Sadequain's scribble on a piece of the paper he made this mural on is framed in the gallery -- 'God: O Sadequain! Now spend thy days and nights of life in Creative Work.' Maybe God really did speak to him, I muse to myself, swimming in the flames and otherworldly hands and kinetic starbursts that explode across the ceiling. When I'm resting my neck I look at the art hanging on the walls and wonder how anyone would be able to muster the courage to hang their works in the presence of a near masterpiece.

Outside policemen sit around a fountain that doesn't spout any water. Pigeons coo and peck at the disc around the dry waterwork. Again I have to stifle an impulse, this time to fling my enormous bag down and run whooping through the birds, making them fly up in an alarmed, Trafalgar-esque cloud. It isn't fair that simple pleasures are curtailed by complicated things, somehow; the same way it isn't somehow fair that the Clifton bridge, seething with traffic and class boundaries, has pretty blue tiles embedded in it and the lampposts have whimsical little flowers scalloped in green on them, flanking an abandoned gunner's nook.

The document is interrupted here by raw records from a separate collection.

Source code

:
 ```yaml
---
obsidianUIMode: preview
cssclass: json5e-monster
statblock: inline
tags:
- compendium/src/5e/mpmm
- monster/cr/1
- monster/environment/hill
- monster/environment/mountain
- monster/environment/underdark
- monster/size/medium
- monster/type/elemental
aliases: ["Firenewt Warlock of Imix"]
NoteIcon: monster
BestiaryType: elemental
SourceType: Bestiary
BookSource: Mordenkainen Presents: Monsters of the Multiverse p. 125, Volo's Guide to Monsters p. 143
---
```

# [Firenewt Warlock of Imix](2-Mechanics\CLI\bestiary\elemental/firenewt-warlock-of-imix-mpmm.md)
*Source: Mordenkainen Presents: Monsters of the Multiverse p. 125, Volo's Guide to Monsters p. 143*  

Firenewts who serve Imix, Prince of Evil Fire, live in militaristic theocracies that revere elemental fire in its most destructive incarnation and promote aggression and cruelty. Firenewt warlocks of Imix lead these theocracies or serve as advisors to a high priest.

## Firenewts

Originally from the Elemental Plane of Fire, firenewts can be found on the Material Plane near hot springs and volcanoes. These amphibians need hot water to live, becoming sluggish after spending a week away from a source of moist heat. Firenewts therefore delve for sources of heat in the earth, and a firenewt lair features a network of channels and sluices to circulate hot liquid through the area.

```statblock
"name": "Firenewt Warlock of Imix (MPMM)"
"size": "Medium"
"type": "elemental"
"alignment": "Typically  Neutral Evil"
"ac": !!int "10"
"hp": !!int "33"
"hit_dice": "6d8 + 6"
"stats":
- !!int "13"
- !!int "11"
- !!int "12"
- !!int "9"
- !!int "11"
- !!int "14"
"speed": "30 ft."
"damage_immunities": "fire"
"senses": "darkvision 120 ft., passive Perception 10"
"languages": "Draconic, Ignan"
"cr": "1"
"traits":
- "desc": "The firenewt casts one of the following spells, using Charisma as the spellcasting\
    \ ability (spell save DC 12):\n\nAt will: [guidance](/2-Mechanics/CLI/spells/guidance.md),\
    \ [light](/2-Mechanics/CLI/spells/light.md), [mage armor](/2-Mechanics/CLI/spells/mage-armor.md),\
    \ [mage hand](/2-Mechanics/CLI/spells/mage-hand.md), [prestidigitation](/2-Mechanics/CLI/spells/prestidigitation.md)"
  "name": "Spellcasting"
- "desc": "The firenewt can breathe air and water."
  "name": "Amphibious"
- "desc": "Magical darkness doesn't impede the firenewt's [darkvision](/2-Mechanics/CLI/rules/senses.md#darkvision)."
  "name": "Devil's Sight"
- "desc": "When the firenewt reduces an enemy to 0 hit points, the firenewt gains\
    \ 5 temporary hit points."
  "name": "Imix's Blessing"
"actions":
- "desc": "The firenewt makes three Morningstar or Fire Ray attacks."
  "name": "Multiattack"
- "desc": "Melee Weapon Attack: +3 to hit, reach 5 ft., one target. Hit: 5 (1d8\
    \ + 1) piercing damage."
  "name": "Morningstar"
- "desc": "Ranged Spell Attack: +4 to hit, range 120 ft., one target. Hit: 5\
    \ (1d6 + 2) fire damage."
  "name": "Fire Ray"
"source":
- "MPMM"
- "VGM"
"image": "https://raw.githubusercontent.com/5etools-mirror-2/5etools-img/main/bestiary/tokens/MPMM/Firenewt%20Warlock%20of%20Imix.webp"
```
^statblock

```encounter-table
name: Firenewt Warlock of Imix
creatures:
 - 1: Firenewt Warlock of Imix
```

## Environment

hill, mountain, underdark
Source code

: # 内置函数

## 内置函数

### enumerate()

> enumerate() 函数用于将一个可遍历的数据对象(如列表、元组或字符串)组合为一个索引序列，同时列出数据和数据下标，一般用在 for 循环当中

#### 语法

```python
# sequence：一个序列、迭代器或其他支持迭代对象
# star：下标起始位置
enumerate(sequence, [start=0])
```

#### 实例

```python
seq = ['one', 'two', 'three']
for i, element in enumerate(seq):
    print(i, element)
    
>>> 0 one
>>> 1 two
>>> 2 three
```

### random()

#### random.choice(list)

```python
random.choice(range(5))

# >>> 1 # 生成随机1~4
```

In Karachi one cannot escape what lies beneath the thin veneer of society the way one can in Lahore; I vary between liking its honesty and being a little unnerved by it. What remains the same across the board is that as ordinary people wanting to do ordinary things, we are constantly thwarted by the 'system', be it religion or family or the government. There is an invisible gunner crouched in a bunker watching us traipse across busy intersections and eat biryani and feel like we're free. Is this why art is treated with caution?

Because when you leave murals and films and books behind you are indelibly etched into the plate of history, your banner defiantly, indestructibly present. When one is destined to spend their days and nights in creative work one cannot be disallowed from sitting on a park bench. Bridges and embassies and people become dispensable but real art, the bearer of true divinity, lives forever. So do oceans.